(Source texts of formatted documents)
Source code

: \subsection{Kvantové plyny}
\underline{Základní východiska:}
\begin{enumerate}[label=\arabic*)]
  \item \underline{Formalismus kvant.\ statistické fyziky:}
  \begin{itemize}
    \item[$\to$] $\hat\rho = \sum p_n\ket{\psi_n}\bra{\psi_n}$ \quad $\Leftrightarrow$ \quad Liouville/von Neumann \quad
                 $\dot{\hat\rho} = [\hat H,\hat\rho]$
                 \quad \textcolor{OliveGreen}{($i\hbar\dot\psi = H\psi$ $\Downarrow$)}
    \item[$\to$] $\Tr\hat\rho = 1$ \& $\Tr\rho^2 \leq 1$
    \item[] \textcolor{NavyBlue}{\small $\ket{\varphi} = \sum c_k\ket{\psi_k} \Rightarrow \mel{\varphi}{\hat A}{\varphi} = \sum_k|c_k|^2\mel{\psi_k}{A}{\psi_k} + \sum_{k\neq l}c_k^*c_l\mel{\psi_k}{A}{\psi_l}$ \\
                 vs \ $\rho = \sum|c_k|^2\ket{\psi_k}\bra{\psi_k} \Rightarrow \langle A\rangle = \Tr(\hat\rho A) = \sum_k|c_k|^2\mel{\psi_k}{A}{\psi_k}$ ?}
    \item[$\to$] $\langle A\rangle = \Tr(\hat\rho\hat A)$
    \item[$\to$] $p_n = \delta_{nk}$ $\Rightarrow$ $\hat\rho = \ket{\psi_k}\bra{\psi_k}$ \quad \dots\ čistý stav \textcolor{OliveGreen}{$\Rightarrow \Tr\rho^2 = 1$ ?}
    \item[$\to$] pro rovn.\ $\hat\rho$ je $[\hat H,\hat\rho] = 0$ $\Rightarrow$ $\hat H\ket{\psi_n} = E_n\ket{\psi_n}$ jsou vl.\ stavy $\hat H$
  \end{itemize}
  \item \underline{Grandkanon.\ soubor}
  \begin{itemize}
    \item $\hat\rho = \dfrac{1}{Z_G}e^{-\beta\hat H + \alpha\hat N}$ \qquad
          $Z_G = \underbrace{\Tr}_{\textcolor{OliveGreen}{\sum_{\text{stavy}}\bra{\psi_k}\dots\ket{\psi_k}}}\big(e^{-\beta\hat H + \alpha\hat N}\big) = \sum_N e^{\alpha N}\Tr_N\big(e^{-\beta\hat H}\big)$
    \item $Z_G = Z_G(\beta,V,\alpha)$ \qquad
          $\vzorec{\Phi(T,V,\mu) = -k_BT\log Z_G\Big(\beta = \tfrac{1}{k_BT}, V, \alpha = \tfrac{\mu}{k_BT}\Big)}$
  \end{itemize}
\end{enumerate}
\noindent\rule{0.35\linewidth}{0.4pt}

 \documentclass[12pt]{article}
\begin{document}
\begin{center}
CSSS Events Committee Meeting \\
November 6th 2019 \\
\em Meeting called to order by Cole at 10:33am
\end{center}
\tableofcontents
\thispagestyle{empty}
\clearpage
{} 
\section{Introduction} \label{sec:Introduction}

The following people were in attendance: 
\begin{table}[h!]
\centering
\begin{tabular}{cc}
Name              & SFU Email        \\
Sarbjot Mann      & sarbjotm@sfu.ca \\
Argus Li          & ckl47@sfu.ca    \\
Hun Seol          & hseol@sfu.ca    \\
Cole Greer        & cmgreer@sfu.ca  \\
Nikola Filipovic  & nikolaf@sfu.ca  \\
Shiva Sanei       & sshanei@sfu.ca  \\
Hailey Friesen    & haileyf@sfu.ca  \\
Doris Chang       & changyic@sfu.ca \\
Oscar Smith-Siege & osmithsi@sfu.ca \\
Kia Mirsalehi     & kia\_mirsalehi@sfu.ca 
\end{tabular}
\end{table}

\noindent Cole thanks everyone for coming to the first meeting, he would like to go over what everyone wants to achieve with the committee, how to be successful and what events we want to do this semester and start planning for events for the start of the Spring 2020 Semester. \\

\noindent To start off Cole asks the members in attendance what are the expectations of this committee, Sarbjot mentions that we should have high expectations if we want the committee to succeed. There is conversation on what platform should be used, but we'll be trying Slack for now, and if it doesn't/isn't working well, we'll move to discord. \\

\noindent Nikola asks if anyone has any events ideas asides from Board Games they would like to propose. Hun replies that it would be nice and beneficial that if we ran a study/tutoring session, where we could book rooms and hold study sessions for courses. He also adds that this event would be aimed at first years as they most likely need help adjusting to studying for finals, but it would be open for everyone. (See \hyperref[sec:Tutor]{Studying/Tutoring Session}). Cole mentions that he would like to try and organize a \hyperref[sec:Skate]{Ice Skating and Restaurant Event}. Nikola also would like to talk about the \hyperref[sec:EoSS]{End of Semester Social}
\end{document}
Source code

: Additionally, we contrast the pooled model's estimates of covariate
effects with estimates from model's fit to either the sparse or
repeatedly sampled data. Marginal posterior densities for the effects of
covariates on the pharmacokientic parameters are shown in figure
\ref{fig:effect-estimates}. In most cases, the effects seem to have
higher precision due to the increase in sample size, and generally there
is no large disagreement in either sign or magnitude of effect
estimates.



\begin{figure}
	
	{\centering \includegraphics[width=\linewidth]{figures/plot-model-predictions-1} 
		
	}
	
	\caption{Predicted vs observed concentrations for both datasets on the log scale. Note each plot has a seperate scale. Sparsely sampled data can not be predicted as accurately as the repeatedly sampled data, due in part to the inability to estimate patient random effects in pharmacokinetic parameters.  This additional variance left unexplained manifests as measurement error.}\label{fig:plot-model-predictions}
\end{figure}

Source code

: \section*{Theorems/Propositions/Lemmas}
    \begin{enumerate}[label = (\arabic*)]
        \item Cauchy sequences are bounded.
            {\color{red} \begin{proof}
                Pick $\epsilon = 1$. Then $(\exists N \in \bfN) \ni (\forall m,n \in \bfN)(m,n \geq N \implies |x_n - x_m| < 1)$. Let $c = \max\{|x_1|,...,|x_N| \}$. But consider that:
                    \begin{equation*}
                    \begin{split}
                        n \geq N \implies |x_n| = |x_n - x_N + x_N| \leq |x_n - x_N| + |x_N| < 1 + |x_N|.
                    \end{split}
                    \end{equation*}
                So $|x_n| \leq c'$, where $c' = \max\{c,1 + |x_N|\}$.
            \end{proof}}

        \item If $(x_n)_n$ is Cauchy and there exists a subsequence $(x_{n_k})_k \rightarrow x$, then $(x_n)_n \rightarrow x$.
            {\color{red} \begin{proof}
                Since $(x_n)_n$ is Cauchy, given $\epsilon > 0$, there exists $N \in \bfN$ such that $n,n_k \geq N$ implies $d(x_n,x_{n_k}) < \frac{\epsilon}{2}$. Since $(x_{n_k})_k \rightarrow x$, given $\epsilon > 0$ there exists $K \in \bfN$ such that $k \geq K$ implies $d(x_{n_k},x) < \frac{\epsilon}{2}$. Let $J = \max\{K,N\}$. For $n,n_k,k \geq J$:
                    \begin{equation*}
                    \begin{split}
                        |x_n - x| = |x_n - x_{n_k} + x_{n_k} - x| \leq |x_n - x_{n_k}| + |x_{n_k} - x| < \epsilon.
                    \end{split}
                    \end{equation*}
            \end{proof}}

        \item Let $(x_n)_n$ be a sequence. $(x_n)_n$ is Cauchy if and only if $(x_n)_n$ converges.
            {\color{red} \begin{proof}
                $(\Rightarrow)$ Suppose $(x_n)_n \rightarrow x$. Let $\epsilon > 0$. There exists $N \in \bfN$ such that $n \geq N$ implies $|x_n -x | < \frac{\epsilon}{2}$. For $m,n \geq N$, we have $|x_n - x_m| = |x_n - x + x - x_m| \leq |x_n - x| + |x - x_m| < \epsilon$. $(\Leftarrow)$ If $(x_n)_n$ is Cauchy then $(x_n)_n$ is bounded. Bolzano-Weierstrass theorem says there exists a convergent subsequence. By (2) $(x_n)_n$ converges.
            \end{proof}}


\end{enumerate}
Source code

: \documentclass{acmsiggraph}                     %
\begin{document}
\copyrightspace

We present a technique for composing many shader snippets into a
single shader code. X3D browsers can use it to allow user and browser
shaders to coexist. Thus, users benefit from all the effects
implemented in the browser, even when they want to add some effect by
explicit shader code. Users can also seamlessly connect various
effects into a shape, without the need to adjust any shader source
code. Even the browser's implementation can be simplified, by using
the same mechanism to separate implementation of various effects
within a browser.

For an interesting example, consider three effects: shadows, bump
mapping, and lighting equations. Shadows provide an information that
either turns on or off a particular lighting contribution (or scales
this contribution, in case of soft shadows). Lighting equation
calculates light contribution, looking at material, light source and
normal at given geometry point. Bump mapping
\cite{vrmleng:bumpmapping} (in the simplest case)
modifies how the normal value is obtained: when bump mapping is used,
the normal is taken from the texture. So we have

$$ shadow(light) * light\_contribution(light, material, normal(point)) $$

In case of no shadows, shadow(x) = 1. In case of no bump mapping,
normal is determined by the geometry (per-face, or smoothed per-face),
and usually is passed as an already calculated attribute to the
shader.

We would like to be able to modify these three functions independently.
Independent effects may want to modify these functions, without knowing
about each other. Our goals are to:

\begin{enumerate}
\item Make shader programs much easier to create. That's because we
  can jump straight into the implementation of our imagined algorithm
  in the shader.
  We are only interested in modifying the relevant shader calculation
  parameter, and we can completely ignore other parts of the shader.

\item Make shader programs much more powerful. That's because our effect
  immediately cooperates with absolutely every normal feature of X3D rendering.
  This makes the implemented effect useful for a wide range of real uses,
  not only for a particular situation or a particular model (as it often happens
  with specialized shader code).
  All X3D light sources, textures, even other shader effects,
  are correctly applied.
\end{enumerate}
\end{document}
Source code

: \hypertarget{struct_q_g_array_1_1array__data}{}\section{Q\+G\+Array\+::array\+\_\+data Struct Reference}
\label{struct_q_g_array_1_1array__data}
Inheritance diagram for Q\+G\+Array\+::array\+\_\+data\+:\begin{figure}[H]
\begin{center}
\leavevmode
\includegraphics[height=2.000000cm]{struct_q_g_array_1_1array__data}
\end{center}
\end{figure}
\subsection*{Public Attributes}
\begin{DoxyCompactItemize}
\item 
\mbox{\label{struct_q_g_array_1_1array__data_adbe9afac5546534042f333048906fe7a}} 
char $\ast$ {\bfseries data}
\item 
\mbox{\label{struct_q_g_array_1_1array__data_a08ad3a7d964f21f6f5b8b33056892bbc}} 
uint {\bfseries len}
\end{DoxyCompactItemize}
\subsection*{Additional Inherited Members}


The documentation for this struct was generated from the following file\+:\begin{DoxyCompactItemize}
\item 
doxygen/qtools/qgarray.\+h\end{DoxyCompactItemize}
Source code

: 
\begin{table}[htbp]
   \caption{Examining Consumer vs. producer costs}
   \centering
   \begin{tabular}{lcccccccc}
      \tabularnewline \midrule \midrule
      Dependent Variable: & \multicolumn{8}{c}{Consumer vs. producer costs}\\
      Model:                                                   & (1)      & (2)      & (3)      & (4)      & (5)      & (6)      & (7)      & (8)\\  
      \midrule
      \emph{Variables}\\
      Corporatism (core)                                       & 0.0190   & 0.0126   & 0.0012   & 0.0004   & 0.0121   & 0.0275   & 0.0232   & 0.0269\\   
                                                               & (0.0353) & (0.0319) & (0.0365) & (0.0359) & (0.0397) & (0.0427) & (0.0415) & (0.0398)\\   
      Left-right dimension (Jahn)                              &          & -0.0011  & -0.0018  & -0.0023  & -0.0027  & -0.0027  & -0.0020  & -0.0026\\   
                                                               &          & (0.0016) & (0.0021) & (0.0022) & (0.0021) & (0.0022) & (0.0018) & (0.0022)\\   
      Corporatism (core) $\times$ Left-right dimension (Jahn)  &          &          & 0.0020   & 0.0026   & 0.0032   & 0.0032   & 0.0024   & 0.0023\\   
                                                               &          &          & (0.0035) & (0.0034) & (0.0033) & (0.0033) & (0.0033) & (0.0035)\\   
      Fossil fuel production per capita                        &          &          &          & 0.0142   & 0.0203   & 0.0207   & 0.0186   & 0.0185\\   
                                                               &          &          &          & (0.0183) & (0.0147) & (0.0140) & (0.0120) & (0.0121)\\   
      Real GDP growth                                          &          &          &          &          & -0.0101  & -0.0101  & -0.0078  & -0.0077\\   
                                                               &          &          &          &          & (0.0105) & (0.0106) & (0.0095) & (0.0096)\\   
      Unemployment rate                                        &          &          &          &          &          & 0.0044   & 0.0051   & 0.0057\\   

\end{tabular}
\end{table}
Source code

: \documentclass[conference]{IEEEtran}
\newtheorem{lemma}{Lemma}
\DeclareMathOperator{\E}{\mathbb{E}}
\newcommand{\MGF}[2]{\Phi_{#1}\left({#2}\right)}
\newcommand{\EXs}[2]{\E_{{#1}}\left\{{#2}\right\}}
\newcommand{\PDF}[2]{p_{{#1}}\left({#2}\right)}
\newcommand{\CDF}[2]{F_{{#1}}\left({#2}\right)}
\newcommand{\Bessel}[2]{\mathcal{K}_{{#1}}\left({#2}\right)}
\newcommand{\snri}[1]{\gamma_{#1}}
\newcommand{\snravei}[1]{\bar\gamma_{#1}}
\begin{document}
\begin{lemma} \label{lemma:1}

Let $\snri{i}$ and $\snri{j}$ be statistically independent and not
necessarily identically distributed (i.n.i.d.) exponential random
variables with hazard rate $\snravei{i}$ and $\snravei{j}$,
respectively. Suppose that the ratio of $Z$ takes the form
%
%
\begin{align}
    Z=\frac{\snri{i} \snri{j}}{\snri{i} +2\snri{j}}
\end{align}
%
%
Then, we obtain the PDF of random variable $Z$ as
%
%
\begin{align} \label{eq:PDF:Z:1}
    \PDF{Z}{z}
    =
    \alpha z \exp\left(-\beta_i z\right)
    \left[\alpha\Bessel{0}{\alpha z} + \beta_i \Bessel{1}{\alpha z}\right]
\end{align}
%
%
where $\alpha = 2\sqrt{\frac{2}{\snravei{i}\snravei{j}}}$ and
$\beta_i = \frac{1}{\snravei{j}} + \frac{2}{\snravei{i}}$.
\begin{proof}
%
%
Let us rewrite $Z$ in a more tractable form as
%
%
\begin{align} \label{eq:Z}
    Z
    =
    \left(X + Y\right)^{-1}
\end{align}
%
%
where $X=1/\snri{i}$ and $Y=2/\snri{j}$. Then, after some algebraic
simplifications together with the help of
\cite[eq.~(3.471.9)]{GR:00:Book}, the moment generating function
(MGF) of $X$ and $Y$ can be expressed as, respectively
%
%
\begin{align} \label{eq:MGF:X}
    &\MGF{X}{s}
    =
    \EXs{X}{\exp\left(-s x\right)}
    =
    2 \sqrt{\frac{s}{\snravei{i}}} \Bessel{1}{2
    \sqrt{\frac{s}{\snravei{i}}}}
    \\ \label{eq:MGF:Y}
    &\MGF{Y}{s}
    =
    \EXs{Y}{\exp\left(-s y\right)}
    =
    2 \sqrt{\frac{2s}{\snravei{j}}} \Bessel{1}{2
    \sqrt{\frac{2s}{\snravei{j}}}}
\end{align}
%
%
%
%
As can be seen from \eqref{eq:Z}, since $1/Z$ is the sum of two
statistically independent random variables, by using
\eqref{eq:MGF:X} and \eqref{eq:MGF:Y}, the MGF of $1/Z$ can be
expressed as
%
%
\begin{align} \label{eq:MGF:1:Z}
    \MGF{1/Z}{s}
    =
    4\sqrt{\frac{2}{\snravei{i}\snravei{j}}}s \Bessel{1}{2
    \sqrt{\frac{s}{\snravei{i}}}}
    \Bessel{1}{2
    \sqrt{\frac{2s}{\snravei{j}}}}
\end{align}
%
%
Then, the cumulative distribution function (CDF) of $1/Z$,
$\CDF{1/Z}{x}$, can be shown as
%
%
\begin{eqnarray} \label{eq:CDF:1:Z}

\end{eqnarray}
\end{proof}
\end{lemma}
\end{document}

> [Task description]
Tell me how many lines of the records include the word "other", and say nothing else.

> [Result below]
3